Perivascular leukocyte aggregates form in tumors after chemotherapy.

Georgia

Background: Evidence is mounting to support the hypothesis that immune processes play a critical role in tumor clearance after standard treatments such as chemotherapy. In spite of this, anti-tumor immunity is often less robust than expected. One of the major problems with immunologic therapy for tumors is that immune cells fail to traffic to the tumor and often cannot cross the vascular endothelium to enter the tumor parenchyma. Objective: To test the hypothesis that standard chemotherapy treatment leads to immune activation. Design/Methods: We used syngeneic murine tumor models of glioblastoma (intracranial orthotopic GL261 implantation) and melanoma (subcutaneous B16F10 implantation) to study the effect of chemotherapy (temozolomide or cyclophosphamide) on immune cells within the tumors. Results: In both glioblastoma and melanoma, leukocytes aggregated in perivascular locations after chemotherapy. These perivascular immune cell “cuffs” became more prominent and frequent over time, but were confined to the tumor and peritumoral tissue.

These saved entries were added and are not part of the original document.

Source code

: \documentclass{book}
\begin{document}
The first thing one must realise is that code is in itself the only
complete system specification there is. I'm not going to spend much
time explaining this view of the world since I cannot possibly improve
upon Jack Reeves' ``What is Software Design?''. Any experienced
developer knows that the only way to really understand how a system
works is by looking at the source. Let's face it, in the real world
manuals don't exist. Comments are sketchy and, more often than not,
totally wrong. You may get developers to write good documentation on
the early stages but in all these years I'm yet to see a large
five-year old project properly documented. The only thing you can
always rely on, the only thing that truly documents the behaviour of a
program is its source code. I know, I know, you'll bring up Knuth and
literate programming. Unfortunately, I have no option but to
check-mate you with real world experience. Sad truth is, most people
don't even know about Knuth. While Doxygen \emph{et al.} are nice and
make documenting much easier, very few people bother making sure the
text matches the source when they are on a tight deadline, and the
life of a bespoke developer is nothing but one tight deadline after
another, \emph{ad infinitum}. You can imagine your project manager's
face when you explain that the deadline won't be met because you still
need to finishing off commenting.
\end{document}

Despite the proximity to intratumoral vascular structures, analysis of endothelial integrin expression showed no upregulation of cell-surface ICAM or VCAM after chemotherapy. Immunohistochemical analysis showed a preponderance of macrophage lineage cells with a less prominent CD4 T cell component, and very few CD8 T cells. Only a very small number of T cells were in cell cycle by Ki67 staining, and a high proportion of the CD4 T cells were found to be regulatory T cells. When tumor-specific CD8 T cells were transferred into tumor-bearing mice, they did not traffic to the tumors. Finally, perivascular cuffs failed to form in Rag1-deficient host mice that lack T cells. Conclusions: Our data demonstrate that chemotherapy treatment results in large immune cell aggregates around tumor vessels which are composed primarily of macrophage-lineage cells. Despite these prominent perivascular leukocyte cuffs, the vascular endothelium failed to demonstrate an activated phenotype. Interestingly, T cells were mechanistically critical for cuff formation, even though they were less frequent in the cuff architecture. Based on the histiocytic nature of the perivascular cuffs, we speculate that they are made up of tumor-associated macrophages/microglia that sense tumor tissue damage and migrate to perivascular locations, where they can protect the tumor from immune attack.